As to the character of the four hundred dollar bond, I think there can be no doubt. At the date of that bond the obligee was a citizen and resident of New-York, and transacted his business there, and in the bond itself he is described as being of the city of New-York; and in the absence of any direct evidence of the place in which the contract was made, or the money advanced, or papers delivered, the presumption of the law is that the contract was made at the place where the person lives who is to receive the money, or where the contract is to be performed, 2 Paige, 604; and that presumption is not overcome by the facts in this case, that the obligor lived in Jersey City, and that he had the bond and mortgage made out there, and of course, the mortgage recorded there.
I am of opinion, therefore, that the four hundred dollar: bond was also a New-York bond, and of course that the interest, was properly charged at seven per cent, upon these bonds, when they were taken up by the three thousand dollar bond. And if I had serious doubts upon the subject, I should arrive at the same conclusion, upon the principles of law laid down by the court, in the case of Archibald v. Thomas, 3 Cowen, 284; that if a contract is susceptible of two constructions, that one should be accepted which would render it operative, rather than the. one which would render it void.
But it also appears in evidence, that the. complainant, who is the executor of Richard Varick, deceased; actually received of the *134defendant, interest at the rate of seven per cent, upon this three thousand dollar bond, which is admitted to be a six per cent. bond. And it was insisted, that although the taking of usurious interest does not vitiate a valid contract, yet it furnishes prima facie evidence that the original agreement was corrupt. This doctrine is without doubt correct, but it does not appear to apply to the case, for from the very statement of the principle, it appears to be but prima facie evidence and of course that the party is at liberty to rebut by other evidence, the presumption arising from that fact; and in this case such other evidence has been offered. Besides, the force of the presumption in this case is broken by the fact, that the money was received, not by the person who made the contract, but by his executor.
In order to constitute usury, there must be a corrupt agreement to receive more than the law allows, by way of interest.
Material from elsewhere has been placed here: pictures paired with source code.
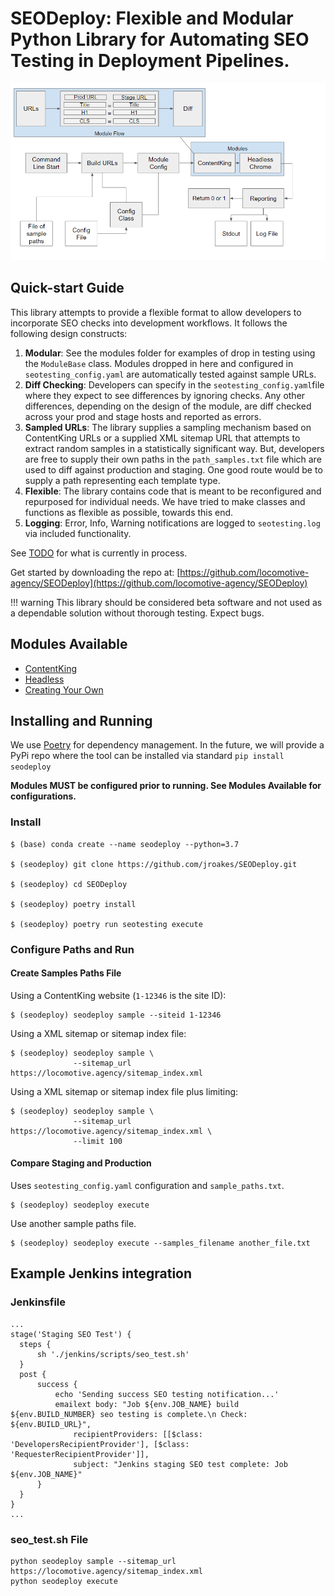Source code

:# SEODeploy: Flexible and Modular Python Library for Automating SEO Testing in Deployment Pipelines.

![SEODeploy](./images/overview.png "SEODeploy Overview")


## Quick-start Guide
This library attempts to provide a flexible format to allow developers to incorporate SEO checks into development workflows.  It follows the following design constructs:

1. **Modular**: See the modules folder for examples of drop in testing using the `ModuleBase` class.  Modules dropped in here and configured in `seotesting_config.yaml` are automatically tested against sample URLs.
2. **Diff Checking**: Developers can specify in the `seotesting_config.yaml`file where they expect to see differences by ignoring checks.  Any other differences, depending on the design of the module, are diff checked across your prod and stage hosts and reported as errors.
3. **Sampled URLs**: The library supplies a sampling mechanism based on ContentKing URLs or a supplied XML sitemap URL that attempts to extract random samples in a statistically significant way.  But, developers are free to supply their own paths in the `path_samples.txt` file which are used to diff against production and staging.  One good route would be to supply a path representing each template type.
4. **Flexible**: The library contains code that is meant to be reconfigured and repurposed for individual needs.  We have tried to make classes and functions as flexible as possible, towards this end.
5. **Logging**: Error, Info, Warning notifications are logged to `seotesting.log` via included functionality.


See [TODO](todo.md) for what is currently in process.

Get started by downloading the repo at: [https://github.com/locomotive-agency/SEODeploy](https://github.com/locomotive-agency/SEODeploy)

!!! warning
    This library should be considered beta software and not used as a dependable
    solution without thorough testing.  Expect bugs.


## Modules Available
* [ContentKing](modules/contentking.md)
* [Headless](modules/headless.md)
* [Creating Your Own](modules/creating.md)


## Installing and Running
We use [Poetry](https://python-poetry.org/) for dependency management.  In the future, we will provide a PyPi repo where
the tool can be installed via standard `pip install seodeploy`

**Modules MUST be configured prior to running.  See Modules Available for configurations.**

### Install

    $ (base) conda create --name seodeploy --python=3.7

    $ (seodeploy) git clone https://github.com/jroakes/SEODeploy.git

    $ (seodeploy) cd SEODeploy

    $ (seodeploy) poetry install

    $ (seodeploy) poetry run seotesting execute


### Configure Paths and Run

#### Create Samples Paths File

Using a ContentKing website (`1-12346` is the site ID):

    $ (seodeploy) seodeploy sample --siteid 1-12346


Using a XML sitemap or sitemap index file:

    $ (seodeploy) seodeploy sample \
                  --sitemap_url https://locomotive.agency/sitemap_index.xml


Using a XML sitemap or sitemap index file plus limiting:

    $ (seodeploy) seodeploy sample \
                  --sitemap_url https://locomotive.agency/sitemap_index.xml \
                  --limit 100


#### Compare Staging and Production

Uses `seotesting_config.yaml` configuration and `sample_paths.txt`.

    $ (seodeploy) seodeploy execute

Use another sample paths file.

    $ (seodeploy) seodeploy execute --samples_filename another_file.txt



## Example Jenkins integration

### Jenkinsfile

    ...
    stage('Staging SEO Test') {
      steps {
          sh './jenkins/scripts/seo_test.sh'
      }
      post {
          success {
              echo 'Sending success SEO testing notification...'
              emailext body: "Job ${env.JOB_NAME} build ${env.BUILD_NUMBER} seo testing is complete.\n Check: ${env.BUILD_URL}",
                  recipientProviders: [[$class: 'DevelopersRecipientProvider'], [$class: 'RequesterRecipientProvider']],
                  subject: "Jenkins staging SEO test complete: Job ${env.JOB_NAME}"
          }
      }
    }
    ...

### seo_test.sh File

    python seodeploy sample --sitemap_url https://locomotive.agency/sitemap_index.xml
    python seodeploy execute
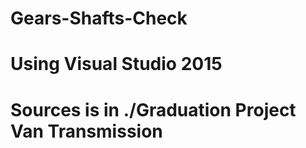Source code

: # Gears-Shafts-Check
# Using Visual Studio 2015 
# Sources is in ./Graduation Project Van Transmission
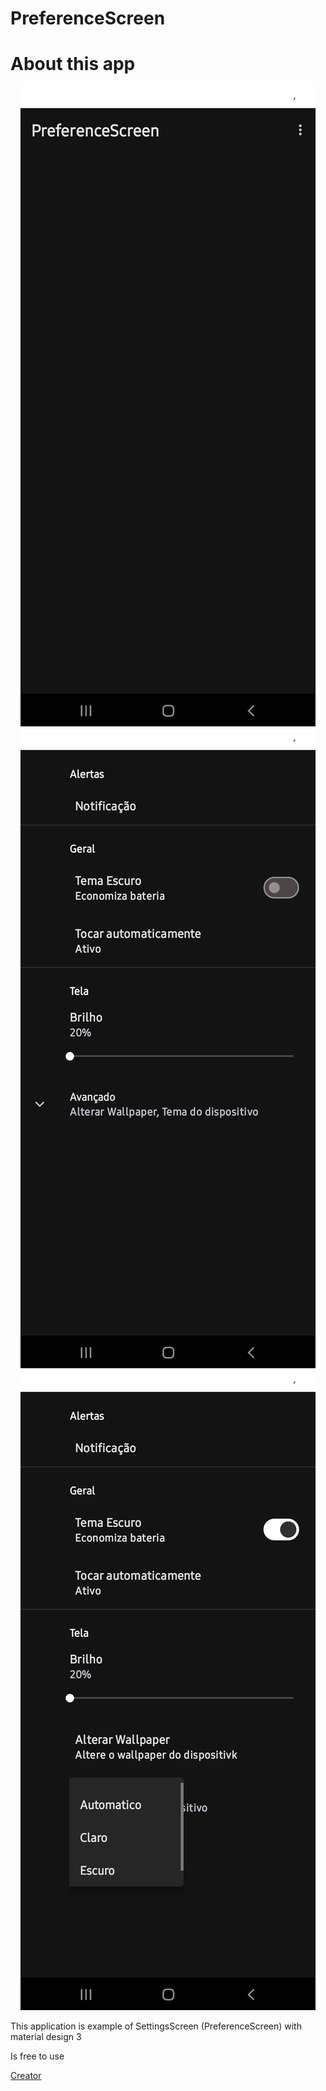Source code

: # PreferenceScreen
<h1>About this app</h1>

<div align="center">
   <img src="images/screenshots/main.png" alt="Main" >
   <img src="images/screenshots/prefs_fragment_1.png" alt="Main" >
   <img src="images/screenshots/prefs_fragment_2.png" alt="Main" >
   
</div>

<p>This application is example of SettingsScreen (PreferenceScreen) with material design 3</p>
<p>Is free to use</p>

<a href="https://github.com/aquilesTrindade">Creator</a>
If the contract in terms reserves more than the law allows, it is presumed to be corrupt and is usurious, but that presumption may be repelled, by shewing that it arose from mistake; so if the contract reserves lawful interest, without stating the rate, and the party receives more than the law allows, it is prima facie evidence that the original agreement was corrupt, because the person who made the contract, is presumed to know what interest was reserved; but the presumption’ ceases when the money is received by an executor, who, from the nature of his office, could not be presumed to know any thing about the original contract, except that which he obtained from an inspection of the papers themselves.
When we take into consideration the situation of this executor, settling an estate of a New-York testator, and that estate composed principally of New-York contracts, and when we find the defendant paying this seven per cent, without objection or remark, and apparently with a design thereby to lay the foundation of the plea of usury, it appears to me that it would be a violation of all rules, to presume from that fact, that the testator, in taking this bond, stipulated for the payment of seven per cent, or that the transaction was usurious.
*135Another point was raised upon the argument, although not much urged: that a mortgage which is made and executed in New-Jersey, to secure the payment of any bond, upon which more than six per cent, is reserved, is void by the operation of the second section of our act against usury.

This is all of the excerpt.